**WORK ITEM:** Filter the records for "number" and keep each line that has it.

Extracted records
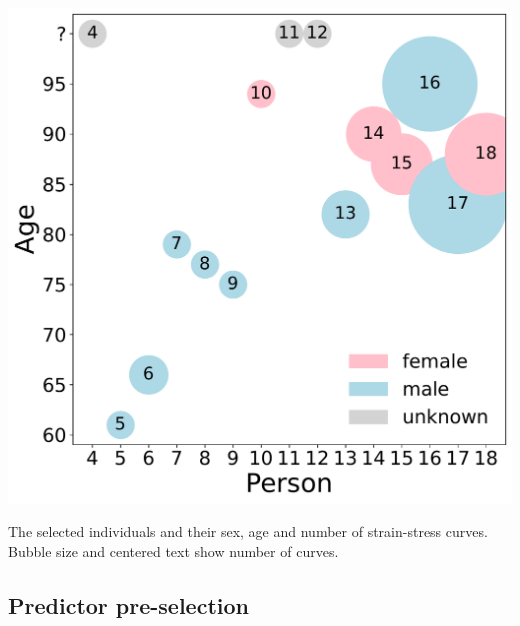 \begin{marginfigure}
    \centering
    \includegraphics[width=\linewidth]{skinstression/images/age_distribution.pdf}
    \caption[Source of data]{
        The selected individuals and their sex, age and number of strain-stress curves.
        Bubble size and centered text show number of curves.
    }
    \label{fig:source_of_data}
\end{marginfigure}

\subsection{Predictor pre-selection}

**SOLUTION TO THIS TASK:**
        The selected individuals and their sex, age and number of strain-stress curves.
        Bubble size and centered text show number of curves.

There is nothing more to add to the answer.